Looking ahead, the supervisor stated that she was looking forward to celebrating the Macomb Township Recreation Center’s 10th anniversary this summer and seeing a rematch of the old-time baseball game that was held at Macomb Corners Park last year.
Dunn ended her speech with one final question: “Did you know that Macomb Township had a miracle last year?” She went on to explain that Jim Gillis, the township’s broadcast media manager, was able to pull through after receiving a heart transplant in 2013. This was his first day back to work after several months in recovery.
“I am really excited about what has occurred and what the future will bring,” Dunn said. “I hope to see you soon in our restaurants, our churches, our businesses and our parks when you finally decide to make Macomb your home and decide that Macomb Township is where you want to live.”
Other public officials in the crowd — such as State Rep. Ken Goike, R-Ray Township — stepped up to the microphone after Dunn, praising township leaders for their strong leadership and sound financial management.
Goike also addressed the ongoing issue of poor road conditions in the area. The proliferation of potholes has caused him and others in Lansing to fight for additional road repair funding back home, he said. It has been an uphill battle, but it finally appears to be making progress.
“Macomb Township is the third-largest township in the state of Michigan — it’s a leader, just like Macomb County is a leader,” Goike said. “But we’re still the redheaded stepchild when it comes to getting funding. We’re working on that, though. … We’ve planted the seed to give more money to the local (municipalities) to use on their roads.”
County Commissioner Joe Sabatini, R-Macomb Township, added that the Macomb County Department of Roads will be investing about $15 million in the township’s infrastructure this year for projects such as paving 24 Mile Road between Romeo Plank and Foss roads, widening Hayes Road between 21 Mile and 23 Mile roads, and widening North Avenue between Hall Road and 21 Mile.
“That’s 35 percent of our total (county) road budget for 2014,” Sabatini said. “So I’m standing here today very excited about our investment in Macomb Township.”

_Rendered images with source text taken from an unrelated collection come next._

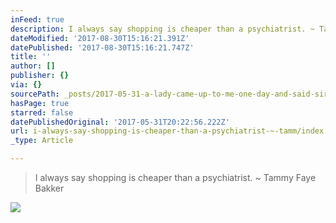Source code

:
 ```yaml
---
inFeed: true
description: I always say shopping is cheaper than a psychiatrist. ~ Tammy Faye Bakker
dateModified: '2017-08-30T15:16:21.391Z'
datePublished: '2017-08-30T15:16:21.747Z'
title: ''
author: []
publisher: {}
via: {}
sourcePath: _posts/2017-05-31-a-lady-came-up-to-me-one-day-and-said-sir-you-are-drunk.md
hasPage: true
starred: false
datePublishedOriginal: '2017-05-31T20:22:56.222Z'
url: i-always-say-shopping-is-cheaper-than-a-psychiatrist-~-tamm/index.html
_type: Article

---
```

> I always say shopping is cheaper than a psychiatrist. ~ Tammy Faye Bakker

![](https://the-grid-user-content.s3-us-west-2.amazonaws.com/810cd2bb-13b1-4d35-ae44-079ab5fdf6df.jpg)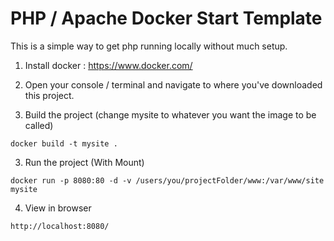 
# PHP / Apache Docker Start Template

This is a simple way to get php running locally without much setup.

1. Install docker : https://www.docker.com/

2. Open your console / terminal and navigate to where you've downloaded this project.

2. Build the project (change mysite to whatever you want the image to be called)
```
docker build -t mysite .
```

3. Run the project (With Mount) 
```
docker run -p 8080:80 -d -v /users/you/projectFolder/www:/var/www/site mysite
```

4. View in browser
```
http://localhost:8080/
```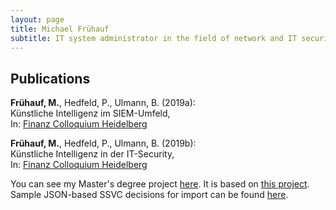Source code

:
 ```yaml
---
layout: page
title: Michael Frühauf
subtitle: IT system administrator in the field of network and IT security; M.Sc. in Applied IT Security
---
```


## Publications
**Frühauf, M.**, Hedfeld, P., Ulmann, B. (2019a):  
Künstliche Intelligenz im SIEM-Umfeld,  
In: [Finanz Colloquium Heidelberg](https://www.fchgruppe.de/Beitrag/2281/kuenstliche-intelligenz-im-siem-umfeld)

**Frühauf, M.**, Hedfeld, P., Ulmann, B. (2019b):  
Künstliche Intelligenz in der IT-Security,  
In: [Finanz Colloquium Heidelberg](https://www.fchgruppe.de/Beitrag/3051/kuenstliche-intelligenz-in-der-it-security)
  
  
You can see my Master's degree project [here](https://fruehaufm.github.io/assets/ssvc-calc-mf/). 
It is based on [this project](https://github.com/CERTCC/SSVC/).  
Sample JSON-based SSVC decisions for import can be found [here](https://github.com/fruehaufm/SSVC/tree/main/ssvc-calc-mf/ssvc-decisions).
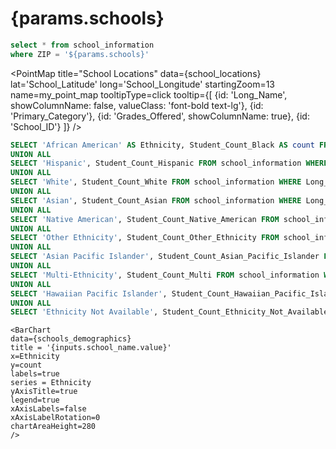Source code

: # {params.schools}

```sql school_locations
select * from school_information
where ZIP = '${params.schools}'
```


<PointMap
        title="School Locations"
        data={school_locations}
        lat='School_Latitude'
        long='School_Longitude'
        startingZoom=13
        name=my_point_map
        tooltipType=click
        tooltip={[
            {id: 'Long_Name', showColumnName: false, valueClass: 'font-bold text-lg'},
            {id: 'Primary_Category'},
            {id: 'Grades_Offered', showColumnName: true},
            {id: 'School_ID'}
        ]}
    />

<Dropdown 
    data={school_locations} 
    name=school_name
    value=Long_Name
    title="Select a School" 
    defaultValue=""
/>

```sql schools_demographics
SELECT 'African American' AS Ethnicity, Student_Count_Black AS count FROM school_information WHERE Long_Name = '${inputs.school_name.value}'
UNION ALL
SELECT 'Hispanic', Student_Count_Hispanic FROM school_information WHERE Long_Name = '${inputs.school_name.value}'
UNION ALL
SELECT 'White', Student_Count_White FROM school_information WHERE Long_Name = '${inputs.school_name.value}'
UNION ALL
SELECT 'Asian', Student_Count_Asian FROM school_information WHERE Long_Name = '${inputs.school_name.value}'
UNION ALL
SELECT 'Native American', Student_Count_Native_American FROM school_information WHERE Long_Name = '${inputs.school_name.value}'
UNION ALL
SELECT 'Other Ethnicity', Student_Count_Other_Ethnicity FROM school_information WHERE Long_Name = '${inputs.school_name.value}'
UNION ALL
SELECT 'Asian Pacific Islander', Student_Count_Asian_Pacific_Islander FROM school_information WHERE Long_Name = '${inputs.school_name.value}'
UNION ALL
SELECT 'Multi-Ethnicity', Student_Count_Multi FROM school_information WHERE Long_Name = '${inputs.school_name.value}'
UNION ALL
SELECT 'Hawaiian Pacific Islander', Student_Count_Hawaiian_Pacific_Islander FROM school_information WHERE Long_Name = '${inputs.school_name.value}'
UNION ALL
SELECT 'Ethnicity Not Available', Student_Count_Ethnicity_Not_Available FROM school_information WHERE Long_Name = '${inputs.school_name.value}'
```

    <BarChart
    data={schools_demographics}
    title = '{inputs.school_name.value}'
    x=Ethnicity
    y=count
    labels=true
    series = Ethnicity
    yAxisTitle=true
    legend=true
    xAxisLabels=false
    xAxisLabelRotation=0
    chartAreaHeight=280
    />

Those in attendance seemed to appreciate the positive messages of the day. Township Trustee Roger Krzeminski was pleased that Dunn’s remarks focused so heavily on providing quality services for residents at a low cost.

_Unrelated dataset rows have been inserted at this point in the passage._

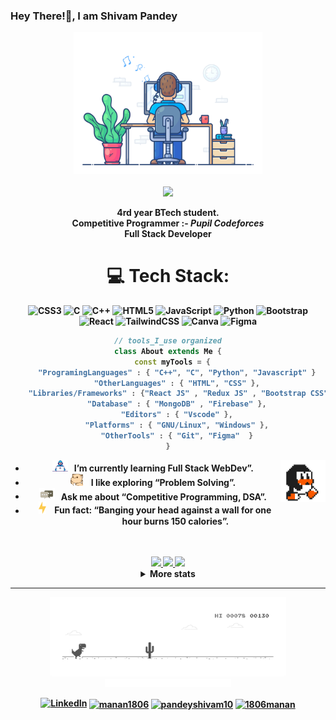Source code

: ### Hey There!👋, I am Shivam Pandey


<div align="center" width="50">

<img src="https://github.com/pandeyshivam10/pandeyshivam10/blob/main/images/dev-working_rounded.gif?raw=true" href="https://github.com/pandeyshivam10" alt="CoDiNg RocKs"  width="60%"/><br>
<br>
[![](https://visitcount.itsvg.in/api?id=pandeyshivam10&icon=9&color=1)](https://visitcount.itsvg.in)

<p>    <strong>4rd year BTech student. <br>
  Competitive Programmer :- <i>Pupil Codeforces </i> <br>
  Full Stack Developer

<!-- ![tools_I_use](https://img.shields.io/badge/-%F0%9F%9A%80%20Tools%20I%20use-orange) -->

# 💻 Tech Stack:

![CSS3](https://img.shields.io/badge/css3-%231572B6.svg?style=for-the-badge&logo=css3&logoColor=white) ![C](https://img.shields.io/badge/c-%2300599C.svg?style=for-the-badge&logo=c&logoColor=white) ![C++](https://img.shields.io/badge/c++-%2300599C.svg?style=for-the-badge&logo=c%2B%2B&logoColor=white) ![HTML5](https://img.shields.io/badge/html5-%23E34F26.svg?style=for-the-badge&logo=html5&logoColor=white) ![JavaScript](https://img.shields.io/badge/javascript-%23323330.svg?style=for-the-badge&logo=javascript&logoColor=%23F7DF1E) ![Python](https://img.shields.io/badge/python-3670A0?style=for-the-badge&logo=python&logoColor=ffdd54) ![Bootstrap](https://img.shields.io/badge/bootstrap-%23563D7C.svg?style=for-the-badge&logo=bootstrap&logoColor=white) ![React](https://img.shields.io/badge/react-%2320232a.svg?style=for-the-badge&logo=react&logoColor=%2361DAFB)  ![TailwindCSS](https://img.shields.io/badge/tailwindcss-%2338B2AC.svg?style=for-the-badge&logo=tailwind-css&logoColor=white)  ![Canva](https://img.shields.io/badge/Canva-%2300C4CC.svg?style=for-the-badge&logo=Canva&logoColor=white) ![Figma](https://img.shields.io/badge/figma-%23F24E1E.svg?style=for-the-badge&logo=figma&logoColor=white) 
```dart
// tools_I_use organized
class About extends Me {
  const myTools = {
    "ProgramingLanguages" : { "C++", "C", "Python", "Javascript" }
    "OtherLanguages" : { "HTML", "CSS" },
    "Libraries/Frameworks" : {"React JS" , "Redux JS" , "Bootstrap CSS" , "Node Js" , "Express Js"},
    "Database" : { "MongoDB" , "Firebase" },
    "Editors" : { "Vscode" },
    "Platforms" : { "GNU/Linux", "Windows" },
    "OtherTools" : { "Git", "Figma"  }
}
```

- <img alt="GIF" src="https://github.com/pandeyshivam10/pandeyshivam10/blob/main/images/Developer.gif" width="25" /> &nbsp; I’m currently learning Full Stack WebDev”. <img width="15%" align="right" alt="Github Image" src="https://github.com/pandeyshivam10/pandeyshivam10/blob/main/images/linux_rounded.gif?raw=true" /><br>
- <img src="https://github.com/pandeyshivam10/pandeyshivam10/blob/main/images/hyperkitty.gif?raw=true" width="20" />&nbsp;&nbsp;&nbsp; I like exploring “Problem Solving”. <br>
- <img src="https://github.com/pandeyshivam10/pandeyshivam10/blob/main/images/message.gif?raw=true" width="25" />&nbsp;&nbsp; Ask me about “Competitive Programming, DSA”. <br>
- &nbsp;&nbsp;<img src="https://github.com/pandeyshivam10/pandeyshivam10/blob/main/images/lightning.gif?raw=true" width="12" />&nbsp;&nbsp;&nbsp;&nbsp;Fun fact: “Banging your head against a wall for one hour burns **150 calories**”.<br><br><br>

<div align="center" >
<a  href="https://github.com/pandeyshivam10">

   <img width= "30%" src="http://github-profile-summary-cards.vercel.app/api/cards/repos-per-language?username=pandeyshivam10&theme=github_dark"/>

<img width="30%" src="http://github-profile-summary-cards.vercel.app/api/cards/most-commit-language?username=pandeyshivam10&theme=github_dark"/>
  
  <img width="30%" src="http://github-profile-summary-cards.vercel.app/api/cards/stats?username=pandeyshivam10&theme=github_dark"/>

</a>

<!--   ![](http://github-profile-summary-cards.vercel.app/api/cards/profile-details?username=pandeyshivam10&theme=github_dark) -->

<details>
  <summary>More stats</summary>
  
<img align="center" src="http://github-profile-summary-cards.vercel.app/api/cards/profile-details?username=pandeyshivam10&theme=github_dark" >

</details>

<hr></hr>

<img src="https://github.com/pandeyshivam10/pandeyshivam10/blob/main/images/dino_rounded.gif?raw=true" href="https://github.com/pandeyshivam10" width="75%"/><br>
<img src="https://github.com/pandeyshivam10/pandeyshivam10/blob/main/images/this_page_is.gif?raw=true"  width="40%"/>

 [![LinkedIn](https://img.shields.io/badge/LinkedIn-%230077B5.svg?logo=linkedin&logoColor=white)](https://www.linkedin.com/in/shivam-pandey-77530a202/)
<a href="https://www.codechef.com/users/stark_shiva" target="blank"><img align="center" src="https://www.codechef.com/misc/fb-image-icon.png" alt="manan1806" height="30" width="40" /></a>
<a href="https://codeforces.com/profile/pandeyshivam10" target="blank"><img align="center" src="https://raw.githubusercontent.com/rahuldkjain/github-profile-readme-generator/master/src/images/icons/Social/codeforces.svg" alt="pandeyshivam10" height="30" width="40" /></a>
<a href="https://www.leetcode.com/pandeyshivam10" target="blank"><img align="center" src="https://raw.githubusercontent.com/rahuldkjain/github-profile-readme-generator/master/src/images/icons/Social/leet-code.svg" alt="1806manan" height="30" width="40" /></a>

</div>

“We’re looking at how we can serve people by giving them the best amenities possible,” he said. “The biggest gratification is that they know we’re watching our dollars. We have enough money in our coffers to pay for a lot of these road repairs — that’s why we are where we are right now. Janet hit a lot of that stuff right on the head. This was all very close to her heart, and she really did a great job of delivering her message in an unpretentious way.”
Macomb County Executive Mark Hackel, a Macomb Township resident, echoed Krzeminski’s sentiments. He noted that the township community very much reminds him of his childhood growing up in Warren, where he was able to enjoy reliable police and fire services, and a parks and recreation department that offered an array of family activities.

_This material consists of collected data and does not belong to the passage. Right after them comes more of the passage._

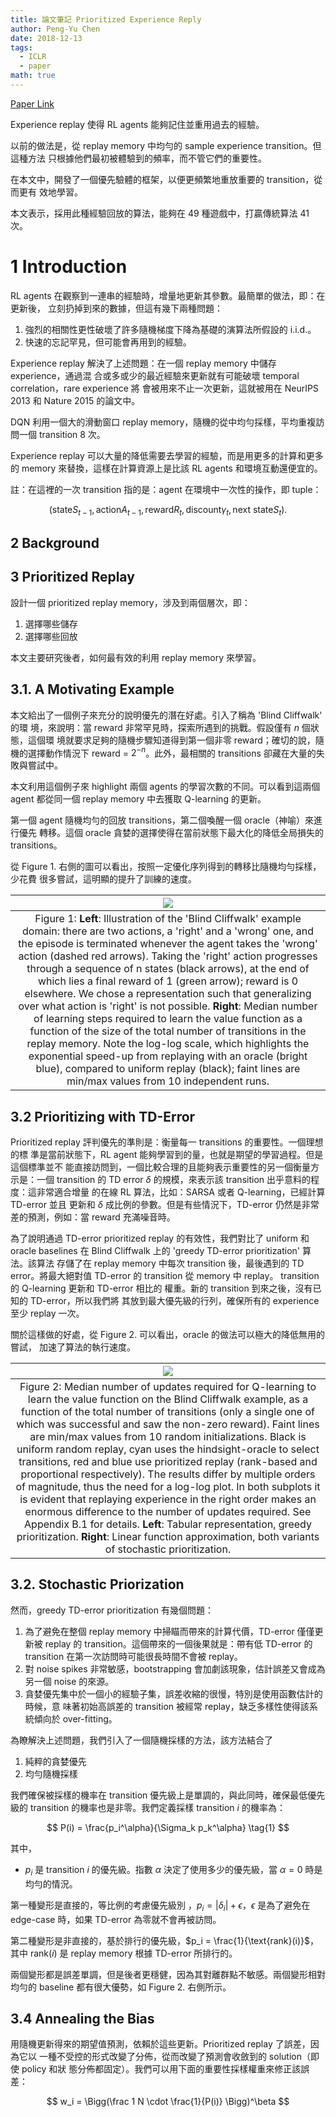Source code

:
 ```yaml
---
title: 論文筆記 Prioritized Experience Reply
author: Peng-Yu Chen
date: 2018-12-13
tags:
  - ICLR
  - paper
math: true
---
```


[Paper Link](https://arxiv.org/pdf/1511.05952.pdf)

Experience replay 使得 RL agents 能夠記住並重用過去的經驗。

以前的做法是，從 replay memory 中均勻的 sample experience transition。但這種方法
只根據他們最初被體驗到的頻率，而不管它們的重要性。

在本文中，開發了一個優先驗體的框架，以便更頻繁地重放重要的 transition，從而更有
效地學習。

本文表示，採用此種經驗回放的算法，能夠在 49 種遊戲中，打贏傳統算法 41 次。

# 1 Introduction

RL agents 在觀察到一連串的經驗時，增量地更新其參數。最簡單的做法，即：在更新後，
立刻扔掉到來的數據，但這有幾下兩種問題：

1. 強烈的相關性更性破壞了許多隨機梯度下降為基礎的演算法所假設的 i.i.d.。
1. 快速的忘記罕見，但可能會再用到的經驗。

Experience replay 解決了上述問題：在一個 replay memory 中儲存 experience，通過混
合或多或少的最近經驗來更新就有可能破壞 temporal correlation，rare experience 將
會被用來不止一次更新，這就被用在 NeurIPS 2013 和 Nature 2015 的論文中。

DQN 利用一個大的滑動窗口 replay memory，隨機的從中均勻採樣，平均重複訪問一個
transition 8 次。

Experience replay 可以大量的降低需要去學習的經驗，而是用更多的計算和更多的
memory 來替換，這樣在計算資源上是比該 RL agents 和環境互動還便宜的。

註：在這裡的一次 transition 指的是：agent 在環境中一次性的操作，即 tuple：

$$
(\text{state} S_{t - 1}, \text{action} A_{t - 1}, \text{reward} R_t, \text{discount} \gamma_t, \text{next state} S_t).
$$

## 2 Background

## 3 Prioritized Replay

設計一個 prioritized replay memory，涉及到兩個層次，即：

1. 選擇哪些儲存
1. 選擇哪些回放

本文主要研究後者，如何最有效的利用 replay memory 來學習。

## 3.1. A Motivating Example

本文給出了一個例子來充分的說明優先的潛在好處。引入了稱為 'Blind Cliffwalk' 的環
境，來說明：當 reward 非常罕見時，探索所遇到的挑戰。假設僅有 $n$ 個狀態，這個環
境就要求足夠的隨機步驟知道得到第一個非零 reward；確切的說，隨機的選擇動作情況下
reward = $2^{-n}$。此外，最相關的 transitions 卻藏在大量的失敗與嘗試中。

本文利用這個例子來 highlight 兩個 agents 的學習次數的不同。可以看到這兩個 agent
都從同一個 replay memory 中去獲取 Q-learning 的更新。

第一個 agent 隨機均勻的回放 transitions，第二個喚醒一個 oracle（神喻）來進行優先
轉移。這個 oracle 貪婪的選擇使得在當前狀態下最大化的降低全局損失的 transitions。

從 Figure 1. 右側的圖可以看出，按照一定優化序列得到的轉移比隨機均勻採樣，少花費
很多嘗試，這明顯的提升了訓練的速度。

|                                                                                                                                                                                                                                                                                                                                                                                                                        ![](https://imgur.com/bUZJqVG.png)                                                                                                                                                                                                                                                                                                                                                                                                                        |
| :------------------------------------------------------------------------------------------------------------------------------------------------------------------------------------------------------------------------------------------------------------------------------------------------------------------------------------------------------------------------------------------------------------------------------------------------------------------------------------------------------------------------------------------------------------------------------------------------------------------------------------------------------------------------------------------------------------------------------------------------------------------------------------------------------------------------------------------------------------------------------: |
| Figure 1: **Left**: Illustration of the 'Blind Cliffwalk' example domain: there are two actions, a 'right' and a 'wrong' one, and the episode is terminated whenever the agent takes the 'wrong' action (dashed red arrows). Taking the 'right' action progresses through a sequence of n states (black arrows), at the end of which lies a final reward of 1 (green arrow); reward is 0 elsewhere. We chose a representation such that generalizing over what action is 'right' is not possible. **Right**: Median number of learning steps required to learn the value function as a function of the size of the total number of transitions in the replay memory. Note the log-log scale, which highlights the exponential speed-up from replaying with an oracle (bright blue), compared to uniform replay (black); faint lines are min/max values from 10 independent runs. |

## 3.2 Prioritizing with TD-Error

Prioritized replay 評判優先的準則是：衡量每一 transitions 的重要性。一個理想的標
準是當前狀態下，RL agent 能夠學習到的量，也就是期望的學習過程。但是這個標準並不
能直接訪問到，一個比較合理的且能夠表示重要性的另一個衡量方示是：一個 transition
的 TD error $\delta$ 的規模，來表示該 transition 出乎意料的程度：這非常適合增量
的在線 RL 算法，比如：SARSA 或者 Q-learning，已經計算 TD-error 並且 更新和
$\delta$ 成比例的參數。但是有些情況下，TD-error 仍然是非常差的預測，例如：當
reward 充滿噪音時。

為了說明通過 TD-error prioritized replay 的有效性，我們對比了 uniform 和 oracle
baselines 在 Blind Cliffwalk 上的 'greedy TD-error prioritization' 算法。該算法
存儲了在 replay memory 中每次 transition 後，最後遇到的 TD error。將最大絕對值
TD-error 的 transition 從 memory 中 replay。 transition 的 Q-learning 更新和
TD-error 相比的 權重。新的 transition 到來之後，沒有已知的 TD-error，所以我們將
其放到最大優先級的行列，確保所有的 experience 至少 replay 一次。

關於這樣做的好處，從 Figure 2. 可以看出，oracle 的做法可以極大的降低無用的嘗試，
加速了算法的執行速度。

|                                                                                                                                                                                                                                                                                                                                                                                                                                  ![](https://imgur.com/Oe1fdXA.png)                                                                                                                                                                                                                                                                                                                                                                                                                                  |
| :--------------------------------------------------------------------------------------------------------------------------------------------------------------------------------------------------------------------------------------------------------------------------------------------------------------------------------------------------------------------------------------------------------------------------------------------------------------------------------------------------------------------------------------------------------------------------------------------------------------------------------------------------------------------------------------------------------------------------------------------------------------------------------------------------------------------------------------------------------------------------------------------------: |
| Figure 2: Median number of updates required for Q-learning to learn the value function on the Blind Cliffwalk example, as a function of the total number of transitions (only a single one of which was successful and saw the non-zero reward). Faint lines are min/max values from 10 random initializations. Black is uniform random replay, cyan uses the hindsight-oracle to select transitions, red and blue use prioritized replay (rank-based and proportional respectively). The results differ by multiple orders of magnitude, thus the need for a log-log plot. In both subplots it is evident that replaying experience in the right order makes an enormous difference to the number of updates required. See Appendix B.1 for details. **Left**: Tabular representation, greedy prioritization. **Right**: Linear function approximation, both variants of stochastic prioritization. |

## 3.2. Stochastic Priorization

然而，greedy TD-error prioritization 有幾個問題：

1. 為了避免在整個 replay memory 中掃瞄而帶來的計算代價，TD-error 僅僅更新被
   replay 的 transition。這個帶來的一個後果就是：帶有低 TD-error 的 transition
   在第一次訪問時可能很長時間不會被 replay。
1. 對 noise spikes 非常敏感，bootstrapping 會加劇該現象，估計誤差又會成為另一個
   noise 的來源。
1. 貪婪優先集中於一個小的經驗子集，誤差收縮的很慢，特別是使用函數估計的時候，意
   味著初始高誤差的 transition 被經常 replay，缺乏多樣性使得該系統傾向於
   over-fitting。

為瞭解決上述問題，我們引入了一個隨機採樣的方法，該方法結合了

1. 純粹的貪婪優先
1. 均勻隨機採樣

我們確保被採樣的機率在 transition 優先級上是單調的，與此同時，確保最低優先級的
transition 的機率也是非零。我們定義採樣 transition $i$ 的機率為：

$$
P(i) = \frac{p_i^\alpha}{\Sigma_k p_k^\alpha} \tag{1}
$$

其中，

- $p_i$ 是 transition $i$ 的優先級。指數 $\alpha$ 決定了使用多少的優先級，當
  $\alpha = 0$ 時是均勻的情況。

第一種變形是直接的，等比例的考慮優先級別
，$p_i = |\delta_i| + \epsilon$，$\epsilon$ 是為了避免在 edge-case 時，如果
TD-error 為零就不會再被訪問。

第二種變形是非直接的，基於排行的優先級，$p_i = \frac{1}{\text{rank}(i)}$，其中
$\text{rank}(i)$ 是 replay memory 根據 TD-error 所排行的。

兩個變形都是誤差單調，但是後者更穩健，因為其對離群點不敏感。兩個變形相對均勻的
baseline 都有很大優勢，如 Figure 2. 右側所示。

## 3.4 Annealing the Bias

用隨機更新得來的期望值預測，依賴於這些更新。Prioritized replay 了誤差，因為它以
一種不受控的形式改變了分佈，從而改變了預測會收斂到的 solution（即使 policy 和狀
態分佈都固定）。我們可以用下面的重要性採樣權重來修正該誤差：

$$
w_i = \Bigg(\frac 1 N \cdot \frac{1}{P(i)} \Bigg)^\beta
$$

“What I like about Macomb Township is that you get a lot for your dollar here,” Hackel said. “They’re very efficient, and they do great job of managing their operations and their budget. That’s going to pay off for them in the near future when they have the funds available to tackle some of these big road projects. That strong sense of vision is part of the reason why I chose to live here, myself.”